┌──
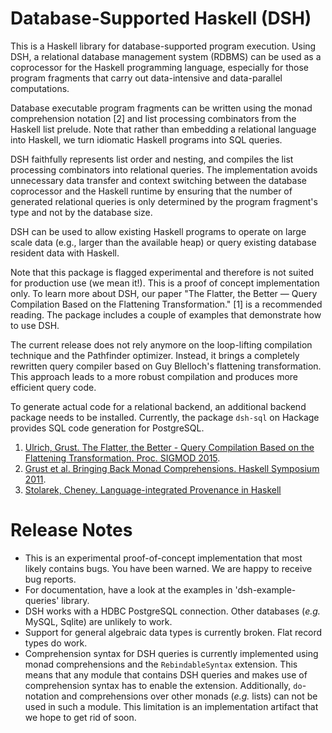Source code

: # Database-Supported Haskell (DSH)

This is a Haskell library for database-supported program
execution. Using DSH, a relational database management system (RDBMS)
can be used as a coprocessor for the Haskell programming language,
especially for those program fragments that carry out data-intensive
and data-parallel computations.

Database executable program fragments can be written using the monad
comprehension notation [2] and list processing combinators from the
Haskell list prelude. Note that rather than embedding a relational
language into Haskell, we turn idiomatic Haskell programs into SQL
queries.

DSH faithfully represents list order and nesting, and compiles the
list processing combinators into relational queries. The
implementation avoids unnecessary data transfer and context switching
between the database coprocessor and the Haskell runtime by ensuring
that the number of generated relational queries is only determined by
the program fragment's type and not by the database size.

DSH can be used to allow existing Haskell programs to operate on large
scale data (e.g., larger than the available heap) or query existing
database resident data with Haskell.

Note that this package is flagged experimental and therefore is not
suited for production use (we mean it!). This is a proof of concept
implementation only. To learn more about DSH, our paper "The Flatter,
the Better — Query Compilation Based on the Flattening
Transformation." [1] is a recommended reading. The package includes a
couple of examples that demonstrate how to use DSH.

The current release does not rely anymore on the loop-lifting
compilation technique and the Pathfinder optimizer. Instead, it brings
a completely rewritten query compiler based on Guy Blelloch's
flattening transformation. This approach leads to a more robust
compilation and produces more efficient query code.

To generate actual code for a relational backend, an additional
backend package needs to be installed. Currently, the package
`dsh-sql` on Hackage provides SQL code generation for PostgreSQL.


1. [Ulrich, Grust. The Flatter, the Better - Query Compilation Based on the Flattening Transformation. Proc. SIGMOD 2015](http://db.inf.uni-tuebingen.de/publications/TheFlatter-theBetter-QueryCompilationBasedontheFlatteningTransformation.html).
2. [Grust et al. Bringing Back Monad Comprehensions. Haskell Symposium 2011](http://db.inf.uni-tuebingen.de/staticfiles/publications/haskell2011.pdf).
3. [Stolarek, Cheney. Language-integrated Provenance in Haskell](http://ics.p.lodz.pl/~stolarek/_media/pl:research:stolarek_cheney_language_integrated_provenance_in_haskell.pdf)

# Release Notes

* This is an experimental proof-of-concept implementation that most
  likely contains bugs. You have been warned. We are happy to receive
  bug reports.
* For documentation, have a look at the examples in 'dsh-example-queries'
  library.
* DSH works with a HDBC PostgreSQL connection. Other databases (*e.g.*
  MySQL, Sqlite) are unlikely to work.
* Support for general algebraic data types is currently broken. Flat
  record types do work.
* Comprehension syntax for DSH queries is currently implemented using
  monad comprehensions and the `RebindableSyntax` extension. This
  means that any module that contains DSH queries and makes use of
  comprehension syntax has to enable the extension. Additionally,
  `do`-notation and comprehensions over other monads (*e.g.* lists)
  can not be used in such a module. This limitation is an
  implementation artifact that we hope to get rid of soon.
└──
┌──
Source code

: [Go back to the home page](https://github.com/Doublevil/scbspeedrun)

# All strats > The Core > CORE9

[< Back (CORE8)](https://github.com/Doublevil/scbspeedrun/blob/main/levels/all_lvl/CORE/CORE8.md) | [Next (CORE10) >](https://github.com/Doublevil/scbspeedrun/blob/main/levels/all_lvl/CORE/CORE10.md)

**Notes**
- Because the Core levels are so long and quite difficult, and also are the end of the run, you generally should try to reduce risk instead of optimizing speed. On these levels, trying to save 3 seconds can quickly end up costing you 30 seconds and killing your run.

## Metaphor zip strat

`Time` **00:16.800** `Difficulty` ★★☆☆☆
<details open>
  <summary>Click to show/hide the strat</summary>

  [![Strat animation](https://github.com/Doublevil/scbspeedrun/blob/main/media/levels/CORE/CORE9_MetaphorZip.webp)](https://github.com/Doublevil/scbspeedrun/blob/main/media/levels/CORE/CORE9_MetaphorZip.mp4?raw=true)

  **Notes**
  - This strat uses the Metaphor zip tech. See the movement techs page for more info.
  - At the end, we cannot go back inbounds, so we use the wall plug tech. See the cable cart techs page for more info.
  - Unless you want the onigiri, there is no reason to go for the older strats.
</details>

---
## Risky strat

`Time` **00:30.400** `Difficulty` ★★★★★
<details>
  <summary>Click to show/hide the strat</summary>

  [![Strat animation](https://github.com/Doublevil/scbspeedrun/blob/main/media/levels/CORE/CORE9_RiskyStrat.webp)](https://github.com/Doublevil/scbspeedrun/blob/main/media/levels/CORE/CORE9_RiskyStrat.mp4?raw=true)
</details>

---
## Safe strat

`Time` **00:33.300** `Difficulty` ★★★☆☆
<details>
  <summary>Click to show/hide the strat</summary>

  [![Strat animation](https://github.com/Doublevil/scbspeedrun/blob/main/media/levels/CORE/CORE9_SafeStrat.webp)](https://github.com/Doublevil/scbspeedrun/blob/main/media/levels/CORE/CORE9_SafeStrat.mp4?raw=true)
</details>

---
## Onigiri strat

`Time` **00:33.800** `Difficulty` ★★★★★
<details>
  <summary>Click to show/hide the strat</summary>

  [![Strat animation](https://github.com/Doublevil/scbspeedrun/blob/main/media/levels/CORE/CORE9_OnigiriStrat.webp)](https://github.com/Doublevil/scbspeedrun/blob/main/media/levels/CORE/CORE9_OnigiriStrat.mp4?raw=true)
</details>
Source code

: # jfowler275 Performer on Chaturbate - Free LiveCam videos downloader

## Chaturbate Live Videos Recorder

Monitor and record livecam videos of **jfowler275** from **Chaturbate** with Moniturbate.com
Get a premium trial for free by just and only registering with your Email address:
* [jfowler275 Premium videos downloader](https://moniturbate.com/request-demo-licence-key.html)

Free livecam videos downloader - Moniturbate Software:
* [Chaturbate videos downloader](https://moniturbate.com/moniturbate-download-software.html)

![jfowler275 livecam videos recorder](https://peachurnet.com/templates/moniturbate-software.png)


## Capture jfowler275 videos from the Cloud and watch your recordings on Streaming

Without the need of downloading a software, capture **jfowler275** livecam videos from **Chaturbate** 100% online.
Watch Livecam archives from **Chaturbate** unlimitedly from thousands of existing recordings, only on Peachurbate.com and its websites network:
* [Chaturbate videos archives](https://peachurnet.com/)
└──
**Problem description**
In the listing above, find the line with "## Onigiri strat" and the line with "Free livecam videos downloader - Moniturbate"; output exactly those lines and all lines between them.

**Expected answer**
## Onigiri strat

`Time` **00:33.800** `Difficulty` ★★★★★
<details>
  <summary>Click to show/hide the strat</summary>

  [![Strat animation](https://github.com/Doublevil/scbspeedrun/blob/main/media/levels/CORE/CORE9_OnigiriStrat.webp)](https://github.com/Doublevil/scbspeedrun/blob/main/media/levels/CORE/CORE9_OnigiriStrat.mp4?raw=true)
</details>
Source code

: # jfowler275 Performer on Chaturbate - Free LiveCam videos downloader

## Chaturbate Live Videos Recorder

Monitor and record livecam videos of **jfowler275** from **Chaturbate** with Moniturbate.com
Get a premium trial for free by just and only registering with your Email address:
* [jfowler275 Premium videos downloader](https://moniturbate.com/request-demo-licence-key.html)

Free livecam videos downloader - Moniturbate Software:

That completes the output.